Dans ce récit captivant, la journaliste du New-York Times Kashmir Hill suit l’ascension improbable de Clearview AI, une petite startup de reconnaissance faciale qui a créé l’outil ultime de surveillance. Avec sa base de données contenant des milliards de visages, Clearview AI peut extraire, d’une seule image, chaque détail de la vie digitale d’une personne. Bien que Google et Facebook aient décidé qu’il était trop radical et risqué de sortir un outil permettant d’identifié n’importe qui, Clearview AI – dirigée par Hoan Ton-That, un ingénieur en informatique australien, et Richard Schwartz, un ancien conseiller de Rudy Giuliani – sont allés de l’avant. Soutenus par un casting pour le moins controversé, dont Peter Thiel (l’un des fondateurs de Paypal), Ton-That et Schwartz ont partagé leur application avec des investisseurs privés, l’ont présenté à des entreprises, et l’ont offert à des milliers d’agences de renseignement et des forces de l’ordre à travers le monde.

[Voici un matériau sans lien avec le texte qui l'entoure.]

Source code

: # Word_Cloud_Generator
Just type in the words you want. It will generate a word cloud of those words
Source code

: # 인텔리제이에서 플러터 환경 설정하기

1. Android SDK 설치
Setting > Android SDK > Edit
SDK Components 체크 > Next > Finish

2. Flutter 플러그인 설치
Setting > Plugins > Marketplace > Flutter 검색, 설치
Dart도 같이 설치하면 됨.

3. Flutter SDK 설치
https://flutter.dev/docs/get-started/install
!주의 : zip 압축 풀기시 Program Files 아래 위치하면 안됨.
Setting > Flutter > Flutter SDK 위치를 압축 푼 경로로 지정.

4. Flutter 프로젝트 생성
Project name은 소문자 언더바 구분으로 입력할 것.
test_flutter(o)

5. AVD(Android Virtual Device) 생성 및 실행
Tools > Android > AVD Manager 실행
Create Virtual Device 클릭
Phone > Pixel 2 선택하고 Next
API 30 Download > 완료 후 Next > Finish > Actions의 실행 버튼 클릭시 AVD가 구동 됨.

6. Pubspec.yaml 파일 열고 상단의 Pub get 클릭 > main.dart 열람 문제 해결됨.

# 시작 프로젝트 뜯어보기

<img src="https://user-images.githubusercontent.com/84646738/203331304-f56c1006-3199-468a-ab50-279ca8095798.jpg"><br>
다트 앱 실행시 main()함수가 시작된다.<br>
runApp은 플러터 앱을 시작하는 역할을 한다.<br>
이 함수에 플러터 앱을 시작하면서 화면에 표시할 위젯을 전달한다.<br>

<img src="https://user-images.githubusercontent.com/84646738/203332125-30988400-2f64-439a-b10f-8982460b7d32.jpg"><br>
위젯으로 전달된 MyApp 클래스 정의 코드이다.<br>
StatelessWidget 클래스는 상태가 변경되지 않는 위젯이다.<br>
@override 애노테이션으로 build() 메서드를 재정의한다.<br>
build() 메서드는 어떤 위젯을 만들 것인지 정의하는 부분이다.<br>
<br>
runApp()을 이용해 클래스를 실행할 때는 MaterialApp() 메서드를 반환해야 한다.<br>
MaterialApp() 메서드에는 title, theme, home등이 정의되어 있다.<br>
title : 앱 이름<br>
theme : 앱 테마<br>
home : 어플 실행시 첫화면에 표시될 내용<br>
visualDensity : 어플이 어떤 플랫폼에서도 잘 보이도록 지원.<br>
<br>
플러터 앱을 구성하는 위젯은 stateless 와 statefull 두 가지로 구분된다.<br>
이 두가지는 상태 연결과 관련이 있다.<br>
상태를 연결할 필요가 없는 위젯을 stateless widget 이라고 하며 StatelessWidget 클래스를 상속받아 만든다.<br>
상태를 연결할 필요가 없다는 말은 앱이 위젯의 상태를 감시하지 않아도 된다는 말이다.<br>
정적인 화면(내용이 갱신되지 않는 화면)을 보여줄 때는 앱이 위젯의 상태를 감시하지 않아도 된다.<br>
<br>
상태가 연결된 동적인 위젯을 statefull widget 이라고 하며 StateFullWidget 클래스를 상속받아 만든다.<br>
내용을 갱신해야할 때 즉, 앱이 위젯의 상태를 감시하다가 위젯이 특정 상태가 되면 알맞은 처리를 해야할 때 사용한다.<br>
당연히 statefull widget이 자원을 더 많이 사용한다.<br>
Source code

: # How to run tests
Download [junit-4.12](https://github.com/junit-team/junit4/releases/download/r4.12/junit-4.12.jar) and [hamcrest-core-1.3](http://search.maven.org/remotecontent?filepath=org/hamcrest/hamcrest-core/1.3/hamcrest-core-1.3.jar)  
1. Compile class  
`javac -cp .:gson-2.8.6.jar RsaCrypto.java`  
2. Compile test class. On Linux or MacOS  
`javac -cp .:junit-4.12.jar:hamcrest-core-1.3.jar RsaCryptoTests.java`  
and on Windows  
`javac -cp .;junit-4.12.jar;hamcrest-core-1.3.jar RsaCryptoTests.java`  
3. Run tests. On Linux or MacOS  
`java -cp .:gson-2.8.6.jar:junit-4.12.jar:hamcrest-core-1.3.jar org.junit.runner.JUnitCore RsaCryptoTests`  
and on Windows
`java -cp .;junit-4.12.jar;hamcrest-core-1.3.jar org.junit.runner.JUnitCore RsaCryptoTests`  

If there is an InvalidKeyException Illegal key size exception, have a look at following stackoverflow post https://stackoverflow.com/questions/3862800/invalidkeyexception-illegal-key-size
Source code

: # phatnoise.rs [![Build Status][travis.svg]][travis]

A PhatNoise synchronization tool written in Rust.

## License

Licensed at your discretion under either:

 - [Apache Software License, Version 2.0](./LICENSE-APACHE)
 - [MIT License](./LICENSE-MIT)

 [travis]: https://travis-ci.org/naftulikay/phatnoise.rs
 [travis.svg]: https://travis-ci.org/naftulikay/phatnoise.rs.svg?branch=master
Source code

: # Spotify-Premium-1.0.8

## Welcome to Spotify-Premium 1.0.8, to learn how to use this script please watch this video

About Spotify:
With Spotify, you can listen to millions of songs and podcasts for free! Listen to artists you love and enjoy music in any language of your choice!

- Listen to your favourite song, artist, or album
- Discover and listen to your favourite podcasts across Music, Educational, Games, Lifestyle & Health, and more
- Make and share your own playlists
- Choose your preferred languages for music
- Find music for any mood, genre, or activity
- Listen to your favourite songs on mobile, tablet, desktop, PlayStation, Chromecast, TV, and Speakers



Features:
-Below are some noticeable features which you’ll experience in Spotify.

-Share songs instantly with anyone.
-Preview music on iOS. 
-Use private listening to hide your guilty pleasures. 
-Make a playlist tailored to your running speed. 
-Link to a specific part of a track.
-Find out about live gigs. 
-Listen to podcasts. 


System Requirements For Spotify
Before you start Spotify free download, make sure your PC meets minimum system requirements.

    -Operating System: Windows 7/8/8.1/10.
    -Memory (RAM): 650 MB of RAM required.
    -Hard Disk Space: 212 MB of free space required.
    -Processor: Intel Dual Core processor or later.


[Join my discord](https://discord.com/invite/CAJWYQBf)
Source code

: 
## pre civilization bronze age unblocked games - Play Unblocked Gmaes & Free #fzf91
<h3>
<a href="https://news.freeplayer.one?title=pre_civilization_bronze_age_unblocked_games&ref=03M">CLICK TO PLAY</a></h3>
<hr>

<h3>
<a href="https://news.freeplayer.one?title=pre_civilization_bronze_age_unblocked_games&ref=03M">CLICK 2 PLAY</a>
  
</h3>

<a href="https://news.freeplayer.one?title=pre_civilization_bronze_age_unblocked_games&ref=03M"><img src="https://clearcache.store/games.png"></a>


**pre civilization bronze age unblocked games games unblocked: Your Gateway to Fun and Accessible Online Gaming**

La technologie de reconnaissance faciale, qui créée un lien dangereux entre nos vies en ligne et en personne, a connu une croissance discrète depuis plusieurs décennies et a déjà été utilisée pour perpétrer des arrestations injustifiées aux États-Unis. Non régulée, cette technologie pourrait étendre la portée des services de police, comme c’est le cas en Chine et en Russie, à un niveau dystopique terrifiant.
Your Face Belongs to Us (Votre viste nous appartient en français) est une histoire vraie captivante à propos de la montée d’une superpuissance et un avertissement urgent qui, en l’absence de vigilance et de régulation gouvernementale, pourrait menacer ce que le juge à la Cour suprême Justice Louis Brandeis appelait le « droit d’être laissé seul ».
NDLR – L’ouvrage n’étant pas disponible en français à l’heure ou j’écris cet article, j’ai traduit les extraits et le résumé du livre.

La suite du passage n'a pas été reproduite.